Data to use Start Marker

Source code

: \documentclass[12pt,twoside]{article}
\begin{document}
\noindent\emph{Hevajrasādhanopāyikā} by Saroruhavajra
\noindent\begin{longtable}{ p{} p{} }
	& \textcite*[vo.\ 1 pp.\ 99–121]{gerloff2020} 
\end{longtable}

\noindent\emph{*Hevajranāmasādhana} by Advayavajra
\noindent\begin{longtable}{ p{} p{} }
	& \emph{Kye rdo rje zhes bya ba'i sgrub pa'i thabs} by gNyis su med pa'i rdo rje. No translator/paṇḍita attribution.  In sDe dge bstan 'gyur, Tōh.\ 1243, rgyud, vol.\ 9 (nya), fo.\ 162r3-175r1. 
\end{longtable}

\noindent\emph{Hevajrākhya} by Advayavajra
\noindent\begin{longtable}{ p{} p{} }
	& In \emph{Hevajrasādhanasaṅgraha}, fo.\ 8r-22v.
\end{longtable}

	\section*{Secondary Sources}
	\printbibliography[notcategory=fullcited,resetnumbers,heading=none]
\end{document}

Data to use End Marker

▶ [What is expected]: So that the data stays intact, repeat all of it exactly.

▶ [Answer space]:
Source code

: \documentclass[12pt,twoside]{article}
\begin{document}
\noindent\emph{Hevajrasādhanopāyikā} by Saroruhavajra
\noindent\begin{longtable}{ p{} p{} }
	& \textcite*[vo.\ 1 pp.\ 99–121]{gerloff2020} 
\end{longtable}

\noindent\emph{*Hevajranāmasādhana} by Advayavajra
\noindent\begin{longtable}{ p{} p{} }
	& \emph{Kye rdo rje zhes bya ba'i sgrub pa'i thabs} by gNyis su med pa'i rdo rje. No translator/paṇḍita attribution.  In sDe dge bstan 'gyur, Tōh.\ 1243, rgyud, vol.\ 9 (nya), fo.\ 162r3-175r1. 
\end{longtable}

\noindent\emph{Hevajrākhya} by Advayavajra
\noindent\begin{longtable}{ p{} p{} }
	& In \emph{Hevajrasādhanasaṅgraha}, fo.\ 8r-22v.
\end{longtable}

	\section*{Secondary Sources}
	\printbibliography[notcategory=fullcited,resetnumbers,heading=none]
\end{document}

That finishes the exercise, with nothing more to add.